SONAR SAEs — architecture comparison
Four-variant SAE comparison set on SONAR sentence embeddings, supporting Table 1 of:
Interpretability of Text Auto-Encoders using Sparse Auto-Encoders: A Sandbox for Interpreting Neuralese. Nicky Pochinkov & Jason Rich Darmawan, EACL 2026 (submitted).

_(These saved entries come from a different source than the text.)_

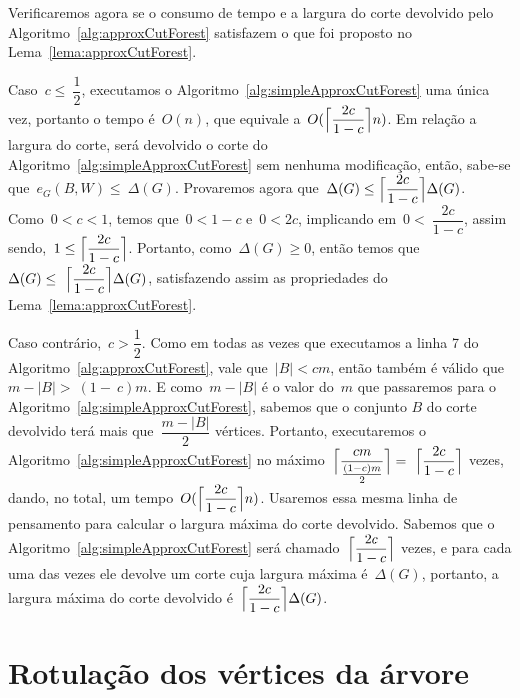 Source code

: \documentclass[a4paper,12pt]{article}
\DeclarePairedDelimiter\ceil{\lceil}{\rceil}
\begin{document}
	Verificaremos agora se o consumo de tempo e a largura do 
	corte devolvido pelo Algoritmo~\ref{alg:approxCutForest} satisfazem
	o que foi proposto no Lema~\ref{lema:approxCutForest}.
	
	Caso~$c\le~\dfrac{1}{2}$, executamos o
	Algoritmo~\ref{alg:simpleApproxCutForest} uma única vez, portanto
	o tempo é~$O(n)$, que equivale a~$O(\ceil[\Big]{\dfrac{2c}{1-c}} n)$.
	Em relação a largura do corte,
	será devolvido o corte do Algoritmo~\ref{alg:simpleApproxCutForest}
	sem nenhuma modificação, então, sabe-se que~$e_G(B,W)\le~\Delta(G)$.
	Provaremos agora que~$\Delta(G) \le \ceil[\Big]{ \dfrac{2c}{1-c}}\Delta(G)$.
	Como~$0<c<1$, temos que~$0<1-c$ e~$0<2c$, implicando  
	em~$0<~\dfrac{2c}{1-c}$, assim sendo,~$1\le \ceil[\Big]{ \dfrac{2c}{1-c}}$.
	Portanto, 
	como~$\Delta(G)\ge 0$, então temos 
	que~$\Delta(G)\le~\ceil[\Big]{\dfrac{2c}{1-c}}\Delta(G)$, satisfazendo
	assim as propriedades do Lema~\ref{lema:approxCutForest}.

	Caso contrário,~$c>\dfrac{1}{2}$. Como em todas as vezes que
	executamos a linha 7 do Algoritmo~\ref{alg:approxCutForest}, vale
	que~$|B|<cm$, então também é válido que~$m-|B|>~(1-~c)m$.
	E como~$m-|B|$ é o valor do~$m$ que passaremos para o 
	Algoritmo~\ref{alg:simpleApproxCutForest}, sabemos que o conjunto $B$ 
	do corte devolvido terá mais que~$\dfrac{m-|B|}{2}$ vértices.
	Portanto, executaremos o Algoritmo~\ref{alg:simpleApproxCutForest} no 
	máximo~$\ceil[\Big]{\dfrac{cm}{\frac{(1-c)m}{2}}} 
	=~\ceil[\Big]{\dfrac{2c}{1-c}}$ vezes, dando, no total, um
	tempo~$O(\ceil[\Big]{ \dfrac{2c}{1-c}} n)$.
	Usaremos essa mesma linha de pensamento para calcular o largura
	máxima do corte devolvido. Sabemos que o 
	Algoritmo~\ref{alg:simpleApproxCutForest} será 
	chamado~$\ceil[\Big]{\dfrac{2c}{1-c}}$ vezes, e para cada uma das vezes
	ele devolve um corte cuja largura máxima é~$\Delta(G)$, portanto,
	a largura máxima do corte devolvido 
	é~$\ceil[\Big]{\dfrac{2c}{1-c}}\Delta(G)$.







\newpage

\section {Rotulação dos vértices da árvore}
\end{document}
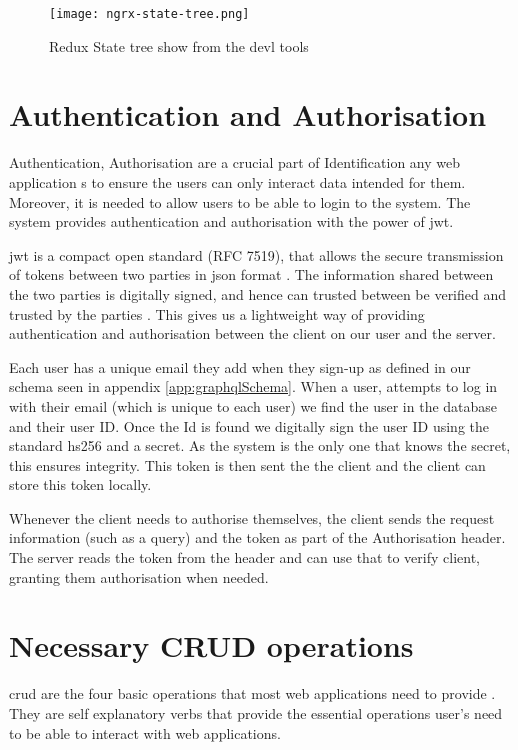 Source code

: \begin{figure}[htb!]
    \centering
    \texttt{[image: ngrx-state-tree.png]}
    \caption{Redux State tree show from the devl tools}
    \label{fig:reduxStateTree}
\end{figure}

\section{Authentication and Authorisation}
Authentication, Authorisation  are a crucial part of Identification any web application s to ensure the users can only interact data intended for them. Moreover, it is needed to allow users to be able to login to the system. The system provides authentication and authorisation with the power of \acrfull{jwt}.

\acrshort{jwt} is a compact open standard (RFC 7519), that allows the secure transmission of tokens between two parties in  \acrshort{json} format \cite{jones2015json}. The information shared between the two parties is digitally signed, and hence can trusted between be verified and trusted by the parties \cite{auth02019json}. This gives us a lightweight way of providing authentication and authorisation between the client on our user and the server.

Each user has a unique email they add when they sign-up as defined in our schema seen in appendix \ref{app:graphqlSchema}. When a user, attempts to log in with their email (which is unique to each user) we find the user in the database and their user ID. Once the Id is found we digitally sign the user ID using the standard \acrfull{hs256} and a secret. As the system is the only one that knows the secret, this ensures integrity. This token is then sent the the client and the client can store this token locally.

Whenever the client needs to authorise themselves, the client sends the request information (such as a query) and the token as part of the Authorisation header. The server reads the token from the header and can use that to verify client, granting them authorisation when needed.

\section{Necessary CRUD operations} \label{sec:ExtraFeatures}
\acrfull{crud} are the four basic operations that most web applications need to provide \cite{codeacademy2019crud}. They are self explanatory verbs that provide the essential operations user's need to be able to interact with web applications.

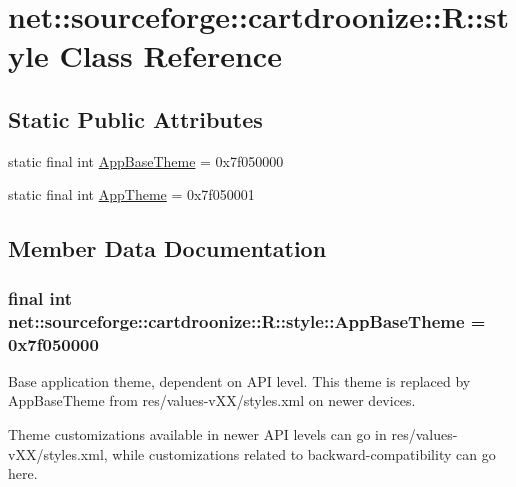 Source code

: \hypertarget{classnet_1_1sourceforge_1_1cartdroonize_1_1R_1_1style}{
\section{net::sourceforge::cartdroonize::R::style Class Reference}
\label{classnet_1_1sourceforge_1_1cartdroonize_1_1R_1_1style}
}
\subsection*{Static Public Attributes}
\begin{DoxyCompactItemize}
\item 
static final int \hyperlink{classnet_1_1sourceforge_1_1cartdroonize_1_1R_1_1style_a806d4c508b4b2cad62ce9aa0098a9e9e}{AppBaseTheme} = 0x7f050000
\item 
static final int \hyperlink{classnet_1_1sourceforge_1_1cartdroonize_1_1R_1_1style_a4e167c21d623225c442c6a2bcd06a82c}{AppTheme} = 0x7f050001
\end{DoxyCompactItemize}


\subsection{Member Data Documentation}
\hypertarget{classnet_1_1sourceforge_1_1cartdroonize_1_1R_1_1style_a806d4c508b4b2cad62ce9aa0098a9e9e}{
\subsubsection[{AppBaseTheme}]{\setlength{\rightskip}{0pt plus 5cm}final int {\bf net::sourceforge::cartdroonize::R::style::AppBaseTheme} = 0x7f050000}}
\label{classnet_1_1sourceforge_1_1cartdroonize_1_1R_1_1style_a806d4c508b4b2cad62ce9aa0098a9e9e}
Base application theme, dependent on API level. This theme is replaced by AppBaseTheme from res/values-\/vXX/styles.xml on newer devices.

Theme customizations available in newer API levels can go in res/values-\/vXX/styles.xml, while customizations related to backward-\/compatibility can go here.

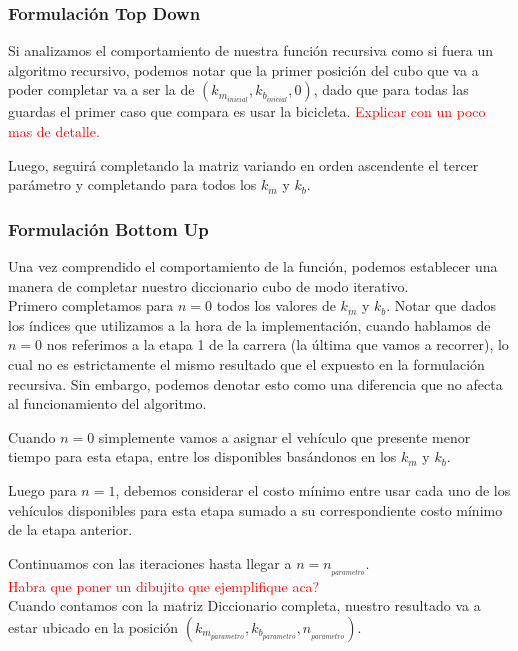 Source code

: \subsubsection*{Formulaci\'on Top Down}

Si analizamos el comportamiento de nuestra funci\'on recursiva como si fuera un algoritmo recursivo, podemos notar que la primer posici\'on del cubo que va a poder completar
va a ser la de $(k_{m_{inicial}},k_{b_{inicial}},0)$, dado que para todas las guardas el primer caso que compara es usar la bicicleta. \textcolor{red}{Explicar con un poco mas de detalle.}

Luego, seguir\'a completando la matriz variando en orden ascendente el tercer par\'ametro y completando para todos los $k_m$ y $k_b$.

\subsubsection*{Formulaci\'on Bottom Up}


Una vez comprendido el comportamiento de la funci\'on, podemos establecer una manera de completar nuestro diccionario cubo de modo iterativo.\\

Primero completamos para $n=0$ todos los valores de $k_m$ y $k_b$. Notar que dados los \'indices que utilizamos a la hora de la implementaci\'on, cuando hablamos de $n=0$ nos referimos a la etapa 1 de la carrera (la \'ultima que vamos a recorrer), lo cual no es estrictamente el mismo resultado que el expuesto en la formulaci\'on recursiva. Sin embargo, podemos denotar esto como una diferencia que no afecta al funcionamiento del algoritmo.

Cuando $n=0$ simplemente vamos a asignar el veh\'iculo que presente menor tiempo para esta etapa, entre los disponibles bas\'andonos en los $k_m$ y $k_b$.

Luego para $n=1$, debemos considerar el costo m\'inimo entre usar cada uno de los veh\'iculos disponibles para esta etapa sumado a su correspondiente costo m\'inimo de la etapa anterior.

Continuamos con las iteraciones hasta llegar a $n=n_{_{parametro}}$.\\

\textcolor{red}{Habra que poner un dibujito que ejemplifique aca?}\\

Cuando contamos con la matriz Diccionario completa, nuestro resultado va a estar ubicado en la posici\'on $(k_{m_{parametro}},k_{b_{parametro}},n_{_{parametro}})$.\\

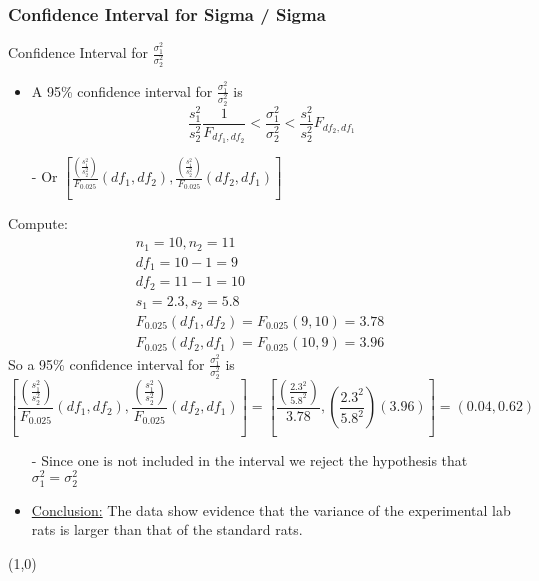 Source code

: \documentclass[12pt, letterpaper]{article}
\begin{document}
            \subsubsection{Confidence Interval for Sigma / Sigma}
                \begin{mdframed}[leftmargin=0.5cm, rightmargin=0.5cm]
                    Confidence Interval for $\frac{\sigma_1^2}{\sigma_2^2}$
                    \begin{itemize}
                        \item A 95\% confidence interval for $\frac{\sigma_1^2}{\sigma_2^2}$ is $$\frac{s_1^2}{s_2^2} \frac{1}{F_{df_1,df_2}} < \frac{\sigma_1^2}{\sigma_2^2} < \frac{s_1^2}{s_2^2} F_{df_2, df_1}$$
                        \item[-] Or $\left[\frac{\left(\frac{s_1^2}{s_2^2}\right)}{F_{0.025}}(df_1,df_2), \frac{\left(\frac{s_1^2}{s_2^2}\right)}{F_{0.025}}(df_2,df_1)\right]$
                    \end{itemize}
                    Compute:
                    \begin{align*}
                        n_1 = 10, n_2 = 11 \\
                        df_1 = 10 - 1 = 9 \\
                        df_2 = 11 - 1 = 10 \\
                        s_1 = 2.3, s_2 = 5.8 \\
                        F_{0.025}(df_1, df_2) = F_{0.025}(9, 10) = 3.78 \\
                        F_{0.025}(df_2, df_1) = F_{0.025}(10, 9) = 3.96
                    \end{align*}
                    So a 95\% confidence interval for $\frac{\sigma_1^2}{\sigma_2^2}$ is
                    \begin{equation*}
                        \left[\frac{\left(\frac{s_1^2}{s_2^2}\right)}{F_{0.025}}(df_1,df_2), \frac{\left(\frac{s_1^2}{s_2^2}\right)}{F_{0.025}}(df_2,df_1)\right] = \left[\frac{\left(\frac{2.3^2}{5.8^2}\right)}{3.78}, \left(\frac{2.3^2}{5.8^2}\right)(3.96)\right] = (0.04, 0.62)
                    \end{equation*}
                    \begin{itemize}
                        \item[-] Since one is not included in the interval we reject the hypothesis that $\sigma_1^2 = \sigma_2^2$
                        \item \underline{Conclusion:} The data show evidence that the variance of the experimental lab rats is larger than that of the standard rats.
                    \end{itemize}
                \end{mdframed}
\vspace{4.5cm}
\line(1,0){\linewidth}
\end{document}
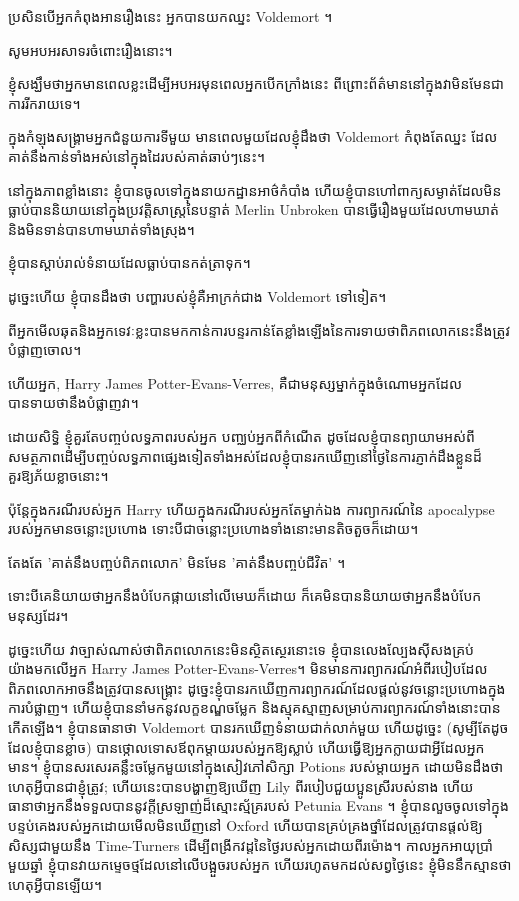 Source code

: \begin{writtenNote}

ប្រសិនបើអ្នកកំពុងអានរឿងនេះ អ្នកបានយកឈ្នះ Voldemort ។

សូមអបអរសាទរចំពោះរឿងនោះ។

ខ្ញុំសង្ឃឹមថាអ្នកមានពេលខ្លះដើម្បីអបអរមុនពេលអ្នកបើកក្រាំងនេះ ពីព្រោះព័ត៌មាននៅក្នុងវាមិនមែនជាការរីករាយទេ។

ក្នុងកំឡុងសង្គ្រាមអ្នកជំនួយការទីមួយ មានពេលមួយដែលខ្ញុំដឹងថា Voldemort កំពុងតែឈ្នះ ដែលគាត់នឹងកាន់ទាំងអស់នៅក្នុងដៃរបស់គាត់ឆាប់ៗនេះ។

នៅក្នុងភាពខ្លាំងនោះ ខ្ញុំបានចូលទៅក្នុងនាយកដ្ឋានអាថ៌កំបាំង ហើយខ្ញុំបានហៅពាក្យសម្ងាត់ដែលមិនធ្លាប់បាននិយាយនៅក្នុងប្រវត្តិសាស្រ្តនៃបន្ទាត់ Merlin Unbroken បានធ្វើរឿងមួយដែលហាមឃាត់ និងមិនទាន់បានហាមឃាត់ទាំងស្រុង។

ខ្ញុំ​បាន​ស្ដាប់​រាល់​ទំនាយ​ដែល​ធ្លាប់​បាន​កត់ត្រា​ទុក។

ដូច្នេះហើយ ខ្ញុំបានដឹងថា បញ្ហារបស់ខ្ញុំគឺអាក្រក់ជាង Voldemort ទៅទៀត។

ពី​អ្នក​មើល​ឆុត​និង​អ្នក​ទេវៈ​ខ្លះ​បាន​មក​កាន់​ការ​បន្ទរ​កាន់​តែ​ខ្លាំង​ឡើង​នៃ​ការ​ទាយ​ថា​ពិភពលោក​នេះ​នឹង​ត្រូវ​បំផ្លាញ​ចោល។

ហើយអ្នក, Harry James Potter-Evans-Verres, គឺជាមនុស្សម្នាក់ក្នុងចំណោមអ្នកដែលបានទាយថានឹងបំផ្លាញវា។

ដោយសិទ្ធិ ខ្ញុំគួរតែបញ្ចប់លទ្ធភាពរបស់អ្នក បញ្ឈប់អ្នកពីកំណើត ដូចដែលខ្ញុំបានព្យាយាមអស់ពីសមត្ថភាពដើម្បីបញ្ចប់លទ្ធភាពផ្សេងទៀតទាំងអស់ដែលខ្ញុំបានរកឃើញនៅថ្ងៃនៃការភ្ញាក់ដឹងខ្លួនដ៏គួរឱ្យភ័យខ្លាចនោះ។

ប៉ុន្តែក្នុងករណីរបស់អ្នក Harry ហើយក្នុងករណីរបស់អ្នកតែម្នាក់ឯង ការព្យាករណ៍នៃ apocalypse របស់អ្នកមានចន្លោះប្រហោង ទោះបីជាចន្លោះប្រហោងទាំងនោះមានតិចតួចក៏ដោយ។

តែងតែ 'គាត់នឹងបញ្ចប់ពិភពលោក' មិនមែន 'គាត់នឹងបញ្ចប់ជីវិត' ។

ទោះ​បី​គេ​និយាយ​ថា​អ្នក​នឹង​បំបែក​ផ្កាយ​នៅ​លើ​មេឃ​ក៏​ដោយ ក៏​គេ​មិន​បាន​និយាយ​ថា​អ្នក​នឹង​បំបែក​មនុស្ស​ដែរ។

ដូច្នេះហើយ វាច្បាស់ណាស់ថាពិភពលោកនេះមិនស្ថិតស្ថេរនោះទេ ខ្ញុំបានលេងល្បែងស៊ីសងគ្រប់យ៉ាងមកលើអ្នក Harry James Potter-Evans-Verres។ មិនមានការព្យាករណ៍អំពីរបៀបដែលពិភពលោកអាចនឹងត្រូវបានសង្រ្គោះ ដូច្នេះខ្ញុំបានរកឃើញការព្យាករណ៍ដែលផ្តល់នូវចន្លោះប្រហោងក្នុងការបំផ្លាញ។ ហើយ​ខ្ញុំ​បាន​នាំ​មក​នូវ​លក្ខខណ្ឌ​ចម្លែក និង​ស្មុគស្មាញ​សម្រាប់​ការ​ព្យាករណ៍​ទាំង​នោះ​បាន​កើត​ឡើង។ ខ្ញុំបានធានាថា Voldemort បានរកឃើញទំនាយជាក់លាក់មួយ ហើយដូច្នេះ (សូម្បីតែដូចដែលខ្ញុំបានខ្លាច) បានថ្កោលទោសឪពុកម្តាយរបស់អ្នកឱ្យស្លាប់ ហើយធ្វើឱ្យអ្នកក្លាយជាអ្វីដែលអ្នកមាន។ ខ្ញុំបានសរសេរគន្លឹះចម្លែកមួយនៅក្នុងសៀវភៅសិក្សា Potions របស់ម្តាយអ្នក ដោយមិនដឹងថាហេតុអ្វីបានជាខ្ញុំត្រូវ; ហើយនេះបានបង្ហាញឱ្យឃើញ Lily ពីរបៀបជួយប្អូនស្រីរបស់នាង ហើយធានាថាអ្នកនឹងទទួលបាននូវក្តីស្រឡាញ់ដ៏ស្មោះស្ម័គ្ររបស់ Petunia Evans ។ ខ្ញុំបានលួចចូលទៅក្នុងបន្ទប់គេងរបស់អ្នកដោយមើលមិនឃើញនៅ Oxford ហើយបានគ្រប់គ្រងថ្នាំដែលត្រូវបានផ្តល់ឱ្យសិស្សជាមួយនឹង Time-Turners ដើម្បីពង្រីកវដ្តនៃថ្ងៃរបស់អ្នកដោយពីរម៉ោង។ កាល​អ្នក​អាយុ​ប្រាំមួយ​ឆ្នាំ ខ្ញុំ​បាន​វាយ​កម្ទេច​ថ្ម​ដែល​នៅ​លើ​បង្អួច​របស់​អ្នក ហើយ​រហូត​មក​ដល់​សព្វ​ថ្ងៃ​នេះ ខ្ញុំ​មិន​នឹក​ស្មាន​ថា​ហេតុ​អ្វី​បាន​ឡើយ។


\end{writtenNote}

The four variants compared are: JumpReLU, Gated, Gated Normed, BatchTopK.
Configuration (shared)
| Input dim ($d_{\text{in}}$) | 1024 (SONAR embedding) |
| SAE dim ($m$) | 16,384 |
| dtype | float32 |
| Training samples | ~10M SONAR embedding vectors |
| Variant-specific | matched realised $L_0$ for fair comparison |
Architecture-specific gate/value parameters and sparsity penalties (or
$K$ for TopK) were tuned per variant to hit a comparable $L_0$ at
evaluation; see Section 3 of the paper and Appendix B for the
implementation-level differences (in particular how Gated Normed
closes the shrink–amplify pathology of plain Gated).
Files
Each subdirectory is one wandb-tagged training run, containing
PyTorch Lightning checkpoints (epoch=N-step=K.ckpt) and last.ckpt.
The wandb run IDs match those in the wandb logs repo.
Loading
import torch
ckpt = torch.load("<run_id>/last.ckpt", map_location="cpu")
# Inspect ckpt["hyper_parameters"] for the variant + config